* **Data to process**
=== Begin Enclosure ===
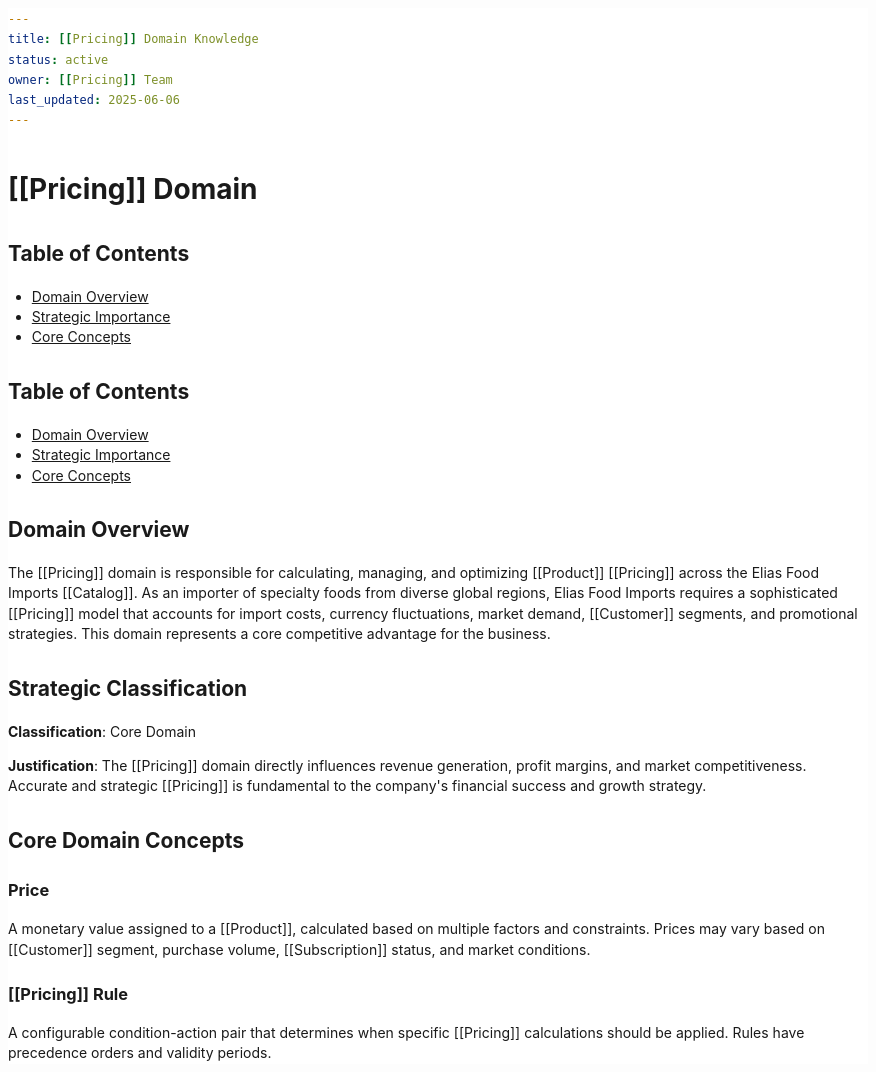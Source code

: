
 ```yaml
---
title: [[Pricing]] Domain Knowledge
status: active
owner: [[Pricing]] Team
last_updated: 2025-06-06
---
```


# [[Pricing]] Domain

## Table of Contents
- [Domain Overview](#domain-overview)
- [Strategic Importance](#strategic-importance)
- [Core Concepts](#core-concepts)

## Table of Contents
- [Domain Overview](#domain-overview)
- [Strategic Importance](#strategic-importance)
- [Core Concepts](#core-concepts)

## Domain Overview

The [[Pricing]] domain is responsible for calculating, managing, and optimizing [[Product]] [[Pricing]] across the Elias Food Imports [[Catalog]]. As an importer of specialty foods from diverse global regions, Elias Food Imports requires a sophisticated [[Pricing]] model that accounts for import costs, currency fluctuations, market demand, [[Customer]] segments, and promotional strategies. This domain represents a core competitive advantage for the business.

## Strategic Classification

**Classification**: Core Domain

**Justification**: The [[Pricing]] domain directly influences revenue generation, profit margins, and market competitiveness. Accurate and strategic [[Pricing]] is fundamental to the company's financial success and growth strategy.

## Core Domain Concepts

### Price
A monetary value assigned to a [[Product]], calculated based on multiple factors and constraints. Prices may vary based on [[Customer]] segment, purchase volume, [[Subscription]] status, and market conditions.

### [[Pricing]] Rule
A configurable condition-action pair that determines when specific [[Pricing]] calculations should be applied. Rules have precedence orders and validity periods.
=== End Enclosure ===
=== Begin Enclosure ===
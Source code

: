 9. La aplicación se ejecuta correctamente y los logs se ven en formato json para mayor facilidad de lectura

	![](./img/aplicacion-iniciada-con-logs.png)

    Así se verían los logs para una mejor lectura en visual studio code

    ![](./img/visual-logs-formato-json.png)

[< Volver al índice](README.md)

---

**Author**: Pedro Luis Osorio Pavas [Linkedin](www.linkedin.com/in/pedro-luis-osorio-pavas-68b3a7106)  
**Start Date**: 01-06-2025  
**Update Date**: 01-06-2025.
=== End Enclosure ===
=== Begin Enclosure ===
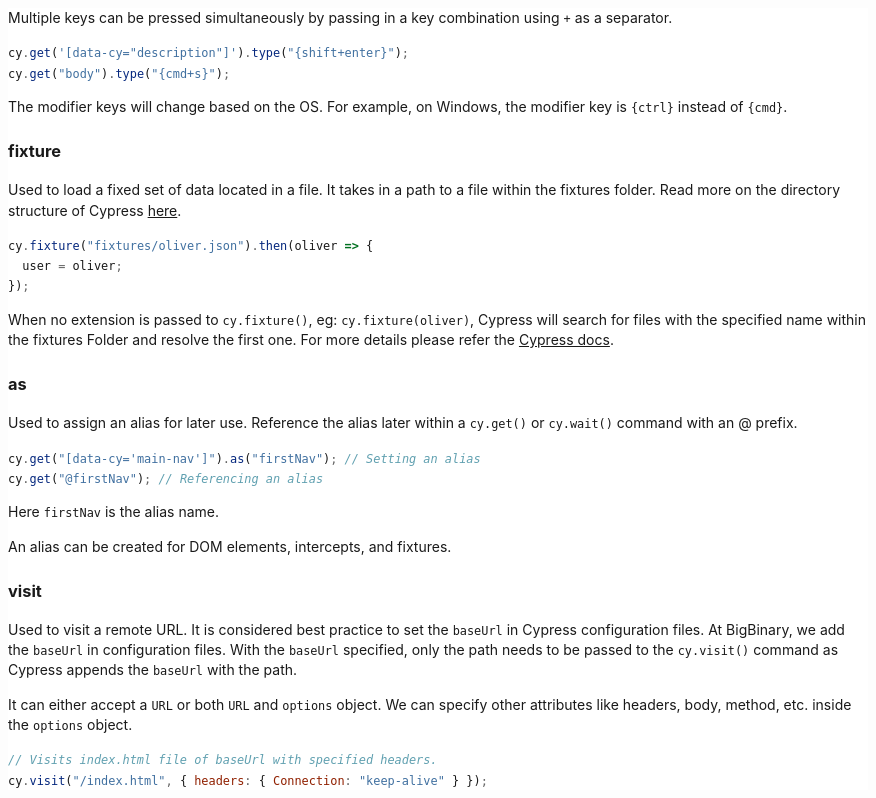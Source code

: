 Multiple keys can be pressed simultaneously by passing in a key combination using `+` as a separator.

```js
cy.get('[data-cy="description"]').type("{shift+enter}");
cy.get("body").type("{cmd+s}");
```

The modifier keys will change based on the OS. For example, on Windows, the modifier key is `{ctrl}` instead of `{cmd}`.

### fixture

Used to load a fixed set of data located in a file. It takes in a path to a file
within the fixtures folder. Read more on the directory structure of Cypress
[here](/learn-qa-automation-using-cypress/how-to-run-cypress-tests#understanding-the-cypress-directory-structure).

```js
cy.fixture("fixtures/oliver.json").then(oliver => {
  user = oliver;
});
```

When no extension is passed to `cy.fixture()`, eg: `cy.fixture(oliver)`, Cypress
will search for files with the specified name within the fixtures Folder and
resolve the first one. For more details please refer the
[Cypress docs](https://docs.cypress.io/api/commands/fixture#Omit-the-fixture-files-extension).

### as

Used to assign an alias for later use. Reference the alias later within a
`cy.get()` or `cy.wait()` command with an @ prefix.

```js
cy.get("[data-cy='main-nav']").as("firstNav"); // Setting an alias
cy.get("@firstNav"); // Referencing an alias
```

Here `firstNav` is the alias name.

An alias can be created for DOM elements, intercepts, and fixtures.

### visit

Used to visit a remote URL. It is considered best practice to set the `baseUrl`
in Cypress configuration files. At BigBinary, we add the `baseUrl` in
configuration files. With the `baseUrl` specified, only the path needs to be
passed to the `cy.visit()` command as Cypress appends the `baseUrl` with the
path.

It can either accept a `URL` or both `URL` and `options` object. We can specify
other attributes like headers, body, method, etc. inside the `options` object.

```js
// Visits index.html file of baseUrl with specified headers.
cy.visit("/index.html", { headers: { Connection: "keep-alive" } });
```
=== End Enclosure ===
* **Aim of the task**
Work out how many lines in the data hold the word "lectura"; reply with the number alone.

* **Answer to this task**
2